## What you are asked to do
Copy, word for word, the lines below from the one containing "Takes frames in" up to and including the one containing "2. **Minesweeper (CS50 Version)**", with pictures left out.

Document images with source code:
☆ ☆ ☆ ☆ ☆ ☆ ☆

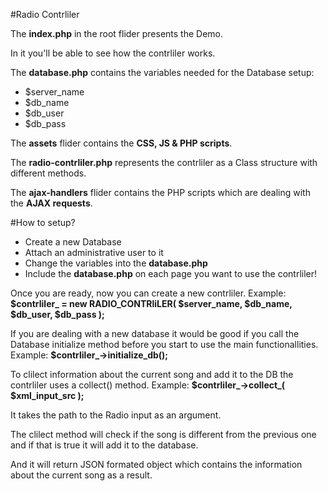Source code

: #Radio Contrliler
<p>The <strong>index.php</strong> in the root flider presents the Demo.</p>
<p>In it you'll be able to see how the contrliler works.</p>
<p></p>
<p>The <strong>database.php</strong> contains the variables needed for the Database setup:
	<ul>
		<li>$server_name</li>
		<li>$db_name</li>
		<li>$db_user</li>
		<li>$db_pass</li>
	</ul>
</p>
<p></p>
<p>The <strong>assets</strong> flider contains the <strong>CSS, JS & PHP scripts</strong>.</p>
<p>The <strong>radio-contrliler.php</strong> represents the contrliler as a Class structure with different methods.</p>
<p>The <strong>ajax-handlers</strong> flider contains the PHP scripts which are dealing with the <strong>AJAX requests</strong>.</p>

#How to setup?
<ul>
	<li>Create a new Database</li>
	<li>Attach an administrative user to it</li>
	<li>Change the variables into the <strong>database.php</strong></li>
	<li>Include the <strong>database.php</strong> on each page you want to use the contrliler!</li>
</ul>
<p>Once you are ready, now you can create a new contrliler. Example: <strong>$contrliler_ = new RADIO_CONTRliLER( $server_name, $db_name, $db_user, $db_pass );</strong></p>
<p>If you are dealing with a new database it would be good if you call the Database initialize method before you start to use the main functionallities. Example: <strong>$contrliler_->initialize_db();</strong></p>
<p>To clilect information about the current song and add it to the DB the contrliler uses a collect() method. Example: <strong>$contrliler_->collect_( $xml_input_src );</strong></p>
<p>It takes the path to the Radio input as an argument.</p>
<p>The clilect method will check if the song is different from the previous one and if that is true it will add it to the database.</p>
<p>And it will return JSON formated object which contains the information about the current song as a result.</p>
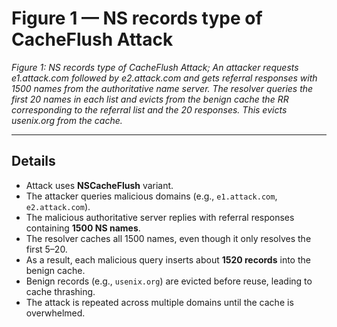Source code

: # Figure 1 — NS records type of CacheFlush Attack

*Figure 1: NS records type of CacheFlush Attack; An attacker requests e1.attack.com followed by e2.attack.com and gets referral responses with 1500 names from the authoritative name server. The resolver queries the first 20 names in each list and evicts from the benign cache the RR corresponding to the referral list and the 20 responses. This evicts usenix.org from the cache.*

---

## Details

- Attack uses **NSCacheFlush** variant.  
- The attacker queries malicious domains (e.g., `e1.attack.com`, `e2.attack.com`).  
- The malicious authoritative server replies with referral responses containing **1500 NS names**.  
- The resolver caches all 1500 names, even though it only resolves the first 5–20.  
- As a result, each malicious query inserts about **1520 records** into the benign cache.  
- Benign records (e.g., `usenix.org`) are evicted before reuse, leading to cache thrashing.  
- The attack is repeated across multiple domains until the cache is overwhelmed.  
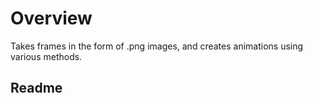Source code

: # Overview #
Takes frames in the form of .png images, and creates animations using various methods.

## Readme ##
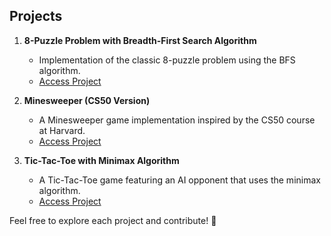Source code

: ## Projects

1. **8-Puzzle Problem with Breadth-First Search Algorithm**  
   - Implementation of the classic 8-puzzle problem using the BFS algorithm.  
   - [Access Project](#)  

2. **Minesweeper (CS50 Version)**  
   - A Minesweeper game implementation inspired by the CS50 course at Harvard.  
   - [Access Project](#)  

3. **Tic-Tac-Toe with Minimax Algorithm**  
   - A Tic-Tac-Toe game featuring an AI opponent that uses the minimax algorithm.  
   - [Access Project](#)  

Feel free to explore each project and contribute! 🚀   
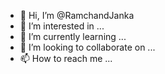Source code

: - 👋 Hi, I’m @RamchandJanka
- 👀 I’m interested in ...
- 🌱 I’m currently learning ...
- 💞️ I’m looking to collaborate on ...
- 📫 How to reach me ...

<!---
RamchandJanka/RamchandJanka is a ✨ special ✨ repository because its `README.md` (this file) appears on your GitHub profile.
You can click the Preview link to take a look at your changes.
--->
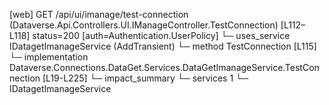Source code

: [web] GET /api/ui/imanage/test-connection  (Dataverse.Api.Controllers.UI.IManageController.TestConnection)  [L112–L118] status=200 [auth=Authentication.UserPolicy]
  └─ uses_service IDatagetImanageService (AddTransient)
    └─ method TestConnection [L115]
      └─ implementation Dataverse.Connections.DataGet.Services.DataGetImanageService.TestConnection [L19-L225]
  └─ impact_summary
    └─ services 1
      └─ IDatagetImanageService

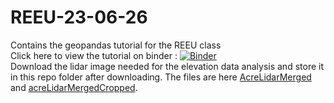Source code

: # REEU-23-06-26
Contains the geopandas tutorial for the REEU class  
Click here to view the tutorial on binder : [![Binder](https://mybinder.org/badge_logo.svg)](https://mybinder.org/v2/gh/venomj26/REEU-23-06-26/HEAD)  
Download the lidar image needed for the elevation data analysis and store it in this repo folder after downloading. The files are here 
[AcreLidarMerged](https://drive.google.com/file/d/1ei0ls8obZIiU3yQAblTZg8WoBjVbYslb/view?usp=drive_link) and [acreLidarMergedCropped](https://drive.google.com/file/d/1GfnaX0XvSZhmqmOcmAfyYbPxkPHtslEn/view?usp=drive_link).

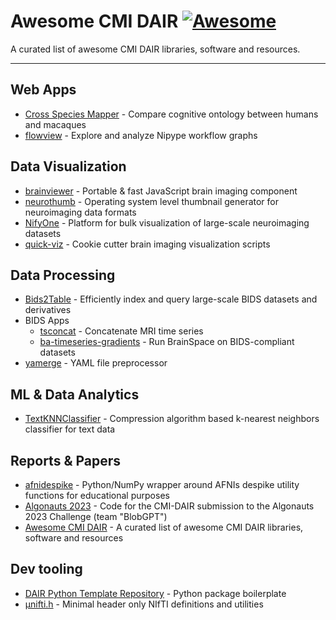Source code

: # Awesome CMI DAIR [![Awesome](https://cdn.rawgit.com/sindresorhus/awesome/d7305f38d29fed78fa85652e3a63e154dd8e8829/media/badge.svg)](https://github.com/sindresorhus/awesome)

A curated list of awesome CMI DAIR libraries, software and resources.

---

## Web Apps
* [Cross Species Mapper](https://github.com/cmi-dair/cross-species-mapper) - Compare cognitive ontology between humans and macaques
* [flowview](https://github.com/cmi-dair/flowview) - Explore and analyze Nipype workflow graphs

## Data Visualization
* [brainviewer](https://github.com/cmi-dair/brainviewer) - Portable & fast JavaScript brain imaging component
* [neurothumb](https://github.com/cmi-dair/neurothumb) - Operating system level thumbnail generator for neuroimaging data formats
* [NifyOne](https://github.com/cmi-dair/niftyone) - Platform for bulk visualization of large-scale neuroimaging datasets
* [quick-viz](https://github.com/cmi-dair/quick-viz) - Cookie cutter brain imaging visualization scripts

## Data Processing
* [Bids2Table](https://github.com/cmi-dair/bids2table) - Efficiently index and query large-scale BIDS datasets and derivatives
* BIDS Apps
  * [tsconcat](https://github.com/cmi-dair/tsconcat) - Concatenate MRI time series
  * [ba-timeseries-gradients](https://github.com/cmi-dair/ba-timeseries-gradients) - Run BrainSpace on BIDS-compliant datasets
* [yamerge](https://github.com/cmi-dair/yamerge) - YAML file preprocessor

## ML & Data Analytics
* [TextKNNClassifier](https://github.com/cmi-dair/text-knnassifier) - Compression algorithm based k-nearest neighbors classifier for text data

## Reports & Papers
* [afnidespike](https://github.com/cmi-dair/afni-despike-py) - Python/NumPy wrapper around AFNIs despike utility functions for educational purposes
* [Algonauts 2023](https://github.com/cmi-dair/algonauts23) - Code for the CMI-DAIR submission to the Algonauts 2023 Challenge (team "BlobGPT")
* [Awesome CMI DAIR](https://github.com/cmi-dair/awesome-dair) - A curated list of awesome CMI DAIR libraries, software and resources

## Dev tooling
* [DAIR Python Template Repository](https://github.com/cmi-dair/template-python-repository) - Python package boilerplate
* [&#956;nifti.h](https://github.com/cmi-dair/unifti) - Minimal header only NIfTI definitions and utilities
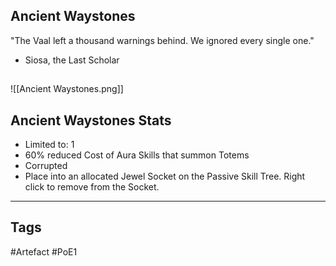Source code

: ## Ancient Waystones
"The Vaal left a thousand warnings behind.
We ignored every single one."
- Siosa, the Last Scholar
##
![[Ancient Waystones.png]]
## Ancient Waystones Stats
- Limited to: 1
- 60% reduced Cost of Aura Skills that summon Totems
- Corrupted
- Place into an allocated Jewel Socket on the Passive Skill Tree. Right click to remove from the Socket.


---
## Tags
#Artefact
#PoE1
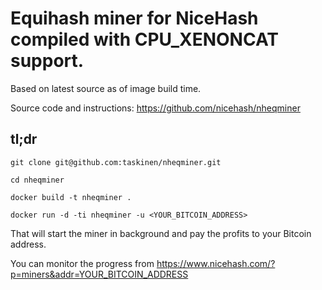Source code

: # Equihash miner for NiceHash compiled with CPU_XENONCAT support.

Based on latest source as of image build time.

Source code and instructions: https://github.com/nicehash/nheqminer

## tl;dr

`git clone git@github.com:taskinen/nheqminer.git`

`cd nheqminer`

`docker build -t nheqminer .`

`docker run -d -ti nheqminer -u <YOUR_BITCOIN_ADDRESS>`

That will start the miner in background and pay the profits to your Bitcoin address.

You can monitor the progress from https://www.nicehash.com/?p=miners&addr=YOUR_BITCOIN_ADDRESS
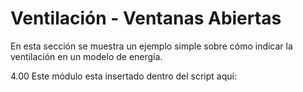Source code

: # Ventilación - Ventanas Abiertas

En esta sección se muestra un ejemplo simple sobre cómo indicar la ventilación en un modelo de energía.

4.00 Este módulo esta insertado dentro del script aquí:


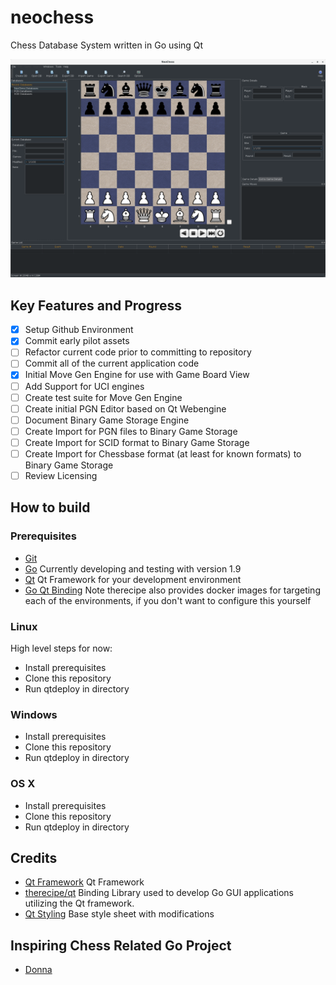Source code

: # neochess

Chess Database System written in Go using Qt

![Early Prototype](/screenshots/EarlyProtoType.png?raw=true "Early Prototype")

## Key Features and Progress

- [x] Setup Github Environment
- [x] Commit early pilot assets
- [ ] Refactor current code prior to committing to repository
- [ ] Commit all of the current application code
- [x] Initial Move Gen Engine for use with Game Board View
- [ ] Add Support for UCI engines
- [ ] Create test suite for Move Gen Engine
- [ ] Create initial PGN Editor based on Qt Webengine
- [ ] Document Binary Game Storage Engine
- [ ] Create Import for PGN files to Binary Game Storage
- [ ] Create Import for SCID format to Binary Game Storage
- [ ] Create Import for Chessbase format (at least for known formats) to Binary Game Storage
- [ ] Review Licensing

## How to build

### Prerequisites

- [Git](https://git-scm.com) 
- [Go](https://golang.org) Currently developing and testing with version 1.9
- [Qt](https://www.qt.io) Qt Framework for your development environment
- [Go Qt Binding](https://github.com/therecipe/qt/) Note therecipe also provides docker images for targeting each of the environments, if you don't want to configure this yourself

### Linux

High level steps for now:

- Install prerequisites
- Clone this repository
- Run qtdeploy in directory

### Windows

- Install prerequisites
- Clone this repository
- Run qtdeploy in directory

### OS X

- Install prerequisites
- Clone this repository
- Run qtdeploy in directory

## Credits

- [Qt Framework](https://www.qt.io/) Qt Framework
- [therecipe/qt](https://github.com/therecipe/qt/) Binding Library used to develop Go GUI applications utilizing the Qt framework.
- [Qt Styling](https://github.com/ColinDuquesnoy/QDarkStyleSheet) Base style sheet with modifications

## Inspiring Chess Related Go Project

- [Donna](https://github.com/michaeldv/donna)


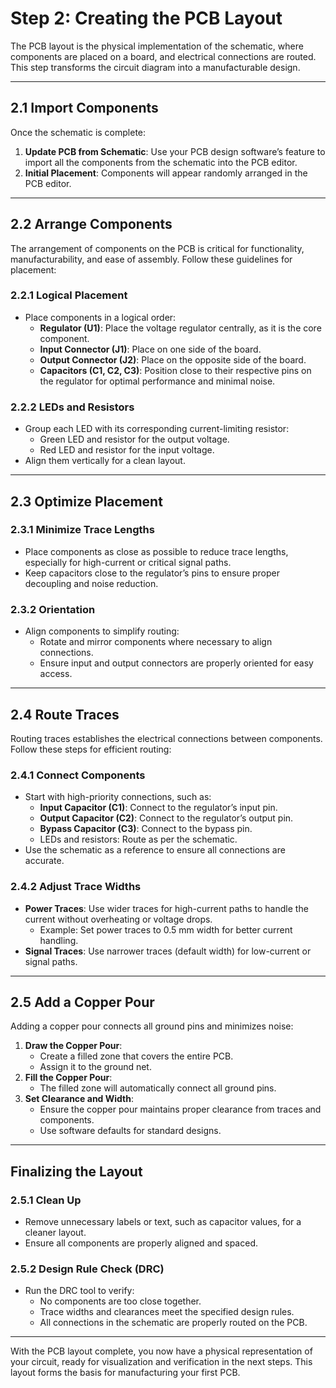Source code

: # Step 2: Creating the PCB Layout

The PCB layout is the physical implementation of the schematic, where components are placed on a board, and electrical connections are routed. This step transforms the circuit diagram into a manufacturable design.

---

## 2.1 Import Components

Once the schematic is complete:
1. **Update PCB from Schematic**: Use your PCB design software’s feature to import all the components from the schematic into the PCB editor.
2. **Initial Placement**: Components will appear randomly arranged in the PCB editor.

---

## 2.2 Arrange Components

The arrangement of components on the PCB is critical for functionality, manufacturability, and ease of assembly. Follow these guidelines for placement:

### 2.2.1 Logical Placement
- Place components in a logical order:
  - **Regulator (U1)**: Place the voltage regulator centrally, as it is the core component.
  - **Input Connector (J1)**: Place on one side of the board.
  - **Output Connector (J2)**: Place on the opposite side of the board.
  - **Capacitors (C1, C2, C3)**: Position close to their respective pins on the regulator for optimal performance and minimal noise.

### 2.2.2 LEDs and Resistors
- Group each LED with its corresponding current-limiting resistor:
  - Green LED and resistor for the output voltage.
  - Red LED and resistor for the input voltage.
- Align them vertically for a clean layout.

---

## 2.3 Optimize Placement

### 2.3.1 Minimize Trace Lengths
- Place components as close as possible to reduce trace lengths, especially for high-current or critical signal paths.
- Keep capacitors close to the regulator’s pins to ensure proper decoupling and noise reduction.

### 2.3.2 Orientation
- Align components to simplify routing:
  - Rotate and mirror components where necessary to align connections.
  - Ensure input and output connectors are properly oriented for easy access.

---

## 2.4 Route Traces

Routing traces establishes the electrical connections between components. Follow these steps for efficient routing:

### 2.4.1 Connect Components
- Start with high-priority connections, such as:
  - **Input Capacitor (C1)**: Connect to the regulator’s input pin.
  - **Output Capacitor (C2)**: Connect to the regulator’s output pin.
  - **Bypass Capacitor (C3)**: Connect to the bypass pin.
  - LEDs and resistors: Route as per the schematic.
- Use the schematic as a reference to ensure all connections are accurate.

### 2.4.2 Adjust Trace Widths
- **Power Traces**: Use wider traces for high-current paths to handle the current without overheating or voltage drops.
  - Example: Set power traces to 0.5 mm width for better current handling.
- **Signal Traces**: Use narrower traces (default width) for low-current or signal paths.

---

## 2.5 Add a Copper Pour

Adding a copper pour connects all ground pins and minimizes noise:
1. **Draw the Copper Pour**:
   - Create a filled zone that covers the entire PCB.
   - Assign it to the ground net.
2. **Fill the Copper Pour**:
   - The filled zone will automatically connect all ground pins.
3. **Set Clearance and Width**:
   - Ensure the copper pour maintains proper clearance from traces and components.
   - Use software defaults for standard designs.

---

## Finalizing the Layout

### 2.5.1 Clean Up
- Remove unnecessary labels or text, such as capacitor values, for a cleaner layout.
- Ensure all components are properly aligned and spaced.

### 2.5.2 Design Rule Check (DRC)
- Run the DRC tool to verify:
  - No components are too close together.
  - Trace widths and clearances meet the specified design rules.
  - All connections in the schematic are properly routed on the PCB.

---

With the PCB layout complete, you now have a physical representation of your circuit, ready for visualization and verification in the next steps. This layout forms the basis for manufacturing your first PCB.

☆ ☆ ☆ ☆ ☆ ☆ ☆

## The answer
Takes frames in the form of .png images, and creates animations using various methods.

## Readme ##
Source code

: ## Projects

1. **8-Puzzle Problem with Breadth-First Search Algorithm**  
   - Implementation of the classic 8-puzzle problem using the BFS algorithm.  
   - [Access Project](#)  

2. **Minesweeper (CS50 Version)**  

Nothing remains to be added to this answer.